EXERCISE DIRECTIONS: Search the entries for the word "Time" and report each line that has it.

(Plain-text document sources)
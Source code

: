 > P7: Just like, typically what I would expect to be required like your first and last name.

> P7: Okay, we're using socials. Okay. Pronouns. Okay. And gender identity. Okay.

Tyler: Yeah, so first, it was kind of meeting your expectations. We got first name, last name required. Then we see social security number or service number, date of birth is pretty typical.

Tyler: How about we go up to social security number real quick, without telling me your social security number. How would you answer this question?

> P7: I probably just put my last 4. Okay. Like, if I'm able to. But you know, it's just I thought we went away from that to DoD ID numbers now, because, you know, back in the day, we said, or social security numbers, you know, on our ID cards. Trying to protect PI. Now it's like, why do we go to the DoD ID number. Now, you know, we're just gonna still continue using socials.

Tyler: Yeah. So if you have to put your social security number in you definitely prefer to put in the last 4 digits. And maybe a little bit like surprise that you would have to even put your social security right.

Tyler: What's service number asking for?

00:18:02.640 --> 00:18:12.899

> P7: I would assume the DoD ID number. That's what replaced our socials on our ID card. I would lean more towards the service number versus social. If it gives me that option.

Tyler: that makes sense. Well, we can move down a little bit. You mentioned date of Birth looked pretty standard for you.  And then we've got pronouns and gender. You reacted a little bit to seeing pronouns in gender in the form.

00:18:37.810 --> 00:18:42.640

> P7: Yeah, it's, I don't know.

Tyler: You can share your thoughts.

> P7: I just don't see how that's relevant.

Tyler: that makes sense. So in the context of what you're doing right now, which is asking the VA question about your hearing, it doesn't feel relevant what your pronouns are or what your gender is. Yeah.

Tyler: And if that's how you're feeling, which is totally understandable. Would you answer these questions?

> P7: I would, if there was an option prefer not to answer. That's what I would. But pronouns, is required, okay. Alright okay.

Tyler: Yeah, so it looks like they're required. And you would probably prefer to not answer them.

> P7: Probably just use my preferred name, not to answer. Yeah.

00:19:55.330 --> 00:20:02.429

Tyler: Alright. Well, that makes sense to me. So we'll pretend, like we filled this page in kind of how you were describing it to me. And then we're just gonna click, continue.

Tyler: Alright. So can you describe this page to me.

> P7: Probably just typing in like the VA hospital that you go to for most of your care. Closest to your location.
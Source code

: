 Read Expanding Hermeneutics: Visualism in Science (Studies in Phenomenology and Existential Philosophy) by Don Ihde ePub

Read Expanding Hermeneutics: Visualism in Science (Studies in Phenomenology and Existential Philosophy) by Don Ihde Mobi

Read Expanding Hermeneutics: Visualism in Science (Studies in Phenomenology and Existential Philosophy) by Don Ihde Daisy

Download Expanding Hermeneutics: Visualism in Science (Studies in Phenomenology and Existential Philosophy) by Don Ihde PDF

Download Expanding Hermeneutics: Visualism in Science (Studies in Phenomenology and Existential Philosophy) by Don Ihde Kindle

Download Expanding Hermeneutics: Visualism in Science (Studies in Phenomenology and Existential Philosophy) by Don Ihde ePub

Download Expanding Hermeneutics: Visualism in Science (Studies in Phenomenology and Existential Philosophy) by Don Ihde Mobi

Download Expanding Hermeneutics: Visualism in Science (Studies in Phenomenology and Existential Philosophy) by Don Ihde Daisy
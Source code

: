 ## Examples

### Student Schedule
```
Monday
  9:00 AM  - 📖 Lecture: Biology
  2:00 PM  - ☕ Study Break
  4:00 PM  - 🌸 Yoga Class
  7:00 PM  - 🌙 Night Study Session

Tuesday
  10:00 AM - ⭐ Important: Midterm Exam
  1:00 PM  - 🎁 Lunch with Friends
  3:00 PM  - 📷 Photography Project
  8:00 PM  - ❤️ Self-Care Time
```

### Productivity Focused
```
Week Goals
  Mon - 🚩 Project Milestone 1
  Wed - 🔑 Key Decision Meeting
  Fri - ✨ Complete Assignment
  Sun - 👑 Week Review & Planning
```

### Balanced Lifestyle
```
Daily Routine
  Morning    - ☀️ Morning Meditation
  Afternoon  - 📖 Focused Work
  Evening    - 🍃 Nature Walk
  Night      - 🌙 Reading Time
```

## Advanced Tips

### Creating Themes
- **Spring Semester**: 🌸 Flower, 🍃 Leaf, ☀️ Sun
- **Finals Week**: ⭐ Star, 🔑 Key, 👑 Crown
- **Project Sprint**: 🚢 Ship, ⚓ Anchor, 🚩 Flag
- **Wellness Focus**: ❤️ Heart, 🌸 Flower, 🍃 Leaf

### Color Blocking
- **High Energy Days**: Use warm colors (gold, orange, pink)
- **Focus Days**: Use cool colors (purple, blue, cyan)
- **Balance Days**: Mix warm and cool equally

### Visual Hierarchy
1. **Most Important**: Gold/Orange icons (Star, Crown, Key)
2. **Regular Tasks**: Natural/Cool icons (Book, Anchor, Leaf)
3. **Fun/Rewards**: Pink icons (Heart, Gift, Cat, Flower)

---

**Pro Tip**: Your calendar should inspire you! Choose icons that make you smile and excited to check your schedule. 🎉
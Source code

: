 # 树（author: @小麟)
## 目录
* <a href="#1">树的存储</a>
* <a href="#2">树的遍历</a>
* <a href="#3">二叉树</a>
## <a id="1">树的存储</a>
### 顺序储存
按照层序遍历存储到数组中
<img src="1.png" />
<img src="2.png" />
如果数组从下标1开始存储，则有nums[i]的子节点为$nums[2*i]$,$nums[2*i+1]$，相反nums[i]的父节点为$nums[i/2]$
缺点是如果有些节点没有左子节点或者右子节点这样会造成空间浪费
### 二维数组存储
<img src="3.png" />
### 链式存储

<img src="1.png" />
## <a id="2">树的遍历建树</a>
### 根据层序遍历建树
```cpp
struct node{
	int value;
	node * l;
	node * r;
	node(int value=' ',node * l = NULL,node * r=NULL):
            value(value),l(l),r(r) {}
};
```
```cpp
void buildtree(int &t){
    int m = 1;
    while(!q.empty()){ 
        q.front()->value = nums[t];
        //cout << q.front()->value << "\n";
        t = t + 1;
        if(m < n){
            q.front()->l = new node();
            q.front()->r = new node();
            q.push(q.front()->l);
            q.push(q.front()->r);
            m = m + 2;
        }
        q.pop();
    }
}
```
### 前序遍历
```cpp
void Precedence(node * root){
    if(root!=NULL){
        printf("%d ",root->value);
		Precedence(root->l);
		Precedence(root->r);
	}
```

TASK OUTPUT:
  8:00 PM  - ❤️ Self-Care Time
  Night      - 🌙 Reading Time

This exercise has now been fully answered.